Forward-Looking Statements
EDF considers portions of this press release and the Offer to Purchase to be forward-looking statements. Forward-looking statements can be identified typically by the use of forward-looking terminology such as “believes”, “expects”, “may”, “will”, “could”, “should”, “intends”, “estimates”, “plans”, “assumes”, “predicts” or “anticipates”, as well as the negatives of such words and other words of similar meaning in connection with discussions of future operating or financial performance or of strategy that involve risks and uncertainties. Although EDF believes that the expectations reflected in such forward-looking statements are based upon reasonable assumptions at the time made, these assumptions are inherently uncertain and involve a number of risks and uncertainties that are beyond EDF’s control; therefore, EDF can give no assurance that such expectations will be achieved. Future events and actual results, financial and otherwise, may differ materially from the results discussed in the forward-looking statements as a result of risks and uncertainties, including, without limitation, possible changes in the timing and consummation of the transactions described therein.

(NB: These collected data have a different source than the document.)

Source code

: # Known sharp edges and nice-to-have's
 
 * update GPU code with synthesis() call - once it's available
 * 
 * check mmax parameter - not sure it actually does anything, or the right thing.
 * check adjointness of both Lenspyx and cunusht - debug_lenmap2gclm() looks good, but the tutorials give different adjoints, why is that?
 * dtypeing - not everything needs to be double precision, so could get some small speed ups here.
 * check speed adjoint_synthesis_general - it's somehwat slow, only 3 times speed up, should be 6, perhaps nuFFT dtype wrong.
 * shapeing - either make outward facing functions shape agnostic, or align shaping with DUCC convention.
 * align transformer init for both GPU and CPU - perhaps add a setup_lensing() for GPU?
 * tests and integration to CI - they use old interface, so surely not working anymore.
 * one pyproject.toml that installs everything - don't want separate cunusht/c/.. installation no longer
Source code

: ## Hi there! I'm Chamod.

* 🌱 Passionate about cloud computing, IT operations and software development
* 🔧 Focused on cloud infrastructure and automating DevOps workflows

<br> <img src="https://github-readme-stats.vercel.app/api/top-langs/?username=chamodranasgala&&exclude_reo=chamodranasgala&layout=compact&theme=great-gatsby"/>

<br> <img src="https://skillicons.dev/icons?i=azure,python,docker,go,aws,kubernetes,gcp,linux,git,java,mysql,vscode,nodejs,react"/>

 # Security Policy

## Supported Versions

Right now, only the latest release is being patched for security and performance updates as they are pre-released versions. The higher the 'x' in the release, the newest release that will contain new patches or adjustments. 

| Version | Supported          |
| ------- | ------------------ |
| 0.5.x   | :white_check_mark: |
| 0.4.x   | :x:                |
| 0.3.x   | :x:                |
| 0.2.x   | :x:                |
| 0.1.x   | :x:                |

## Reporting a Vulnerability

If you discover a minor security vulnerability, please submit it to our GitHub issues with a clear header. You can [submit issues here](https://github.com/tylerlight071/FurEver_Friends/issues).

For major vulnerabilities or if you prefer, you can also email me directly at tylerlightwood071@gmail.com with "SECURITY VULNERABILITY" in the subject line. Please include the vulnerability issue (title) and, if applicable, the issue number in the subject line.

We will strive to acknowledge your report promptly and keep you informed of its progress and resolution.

You are cautioned not to place any undue reliance on the forward-looking statements contained in this press release or Offer to Purchase, which speak only as at their respective dates. Neither EDF nor any of its affiliates undertakes any obligation publicly to update or revise any forward-looking statements, whether as a result of new information, future events or otherwise except as required by any applicable laws and regulations.
Disclaimers
This press release does not constitute an invitation to participate in the Offer to Purchase in or from any jurisdiction in or from which, or to or from any person to or from whom, it is unlawful to make such invitation under applicable securities laws. The distribution of this press release in certain jurisdictions may be restricted by law. Persons into whose possession this press release comes are required to inform themselves about, and to observe, any such restrictions.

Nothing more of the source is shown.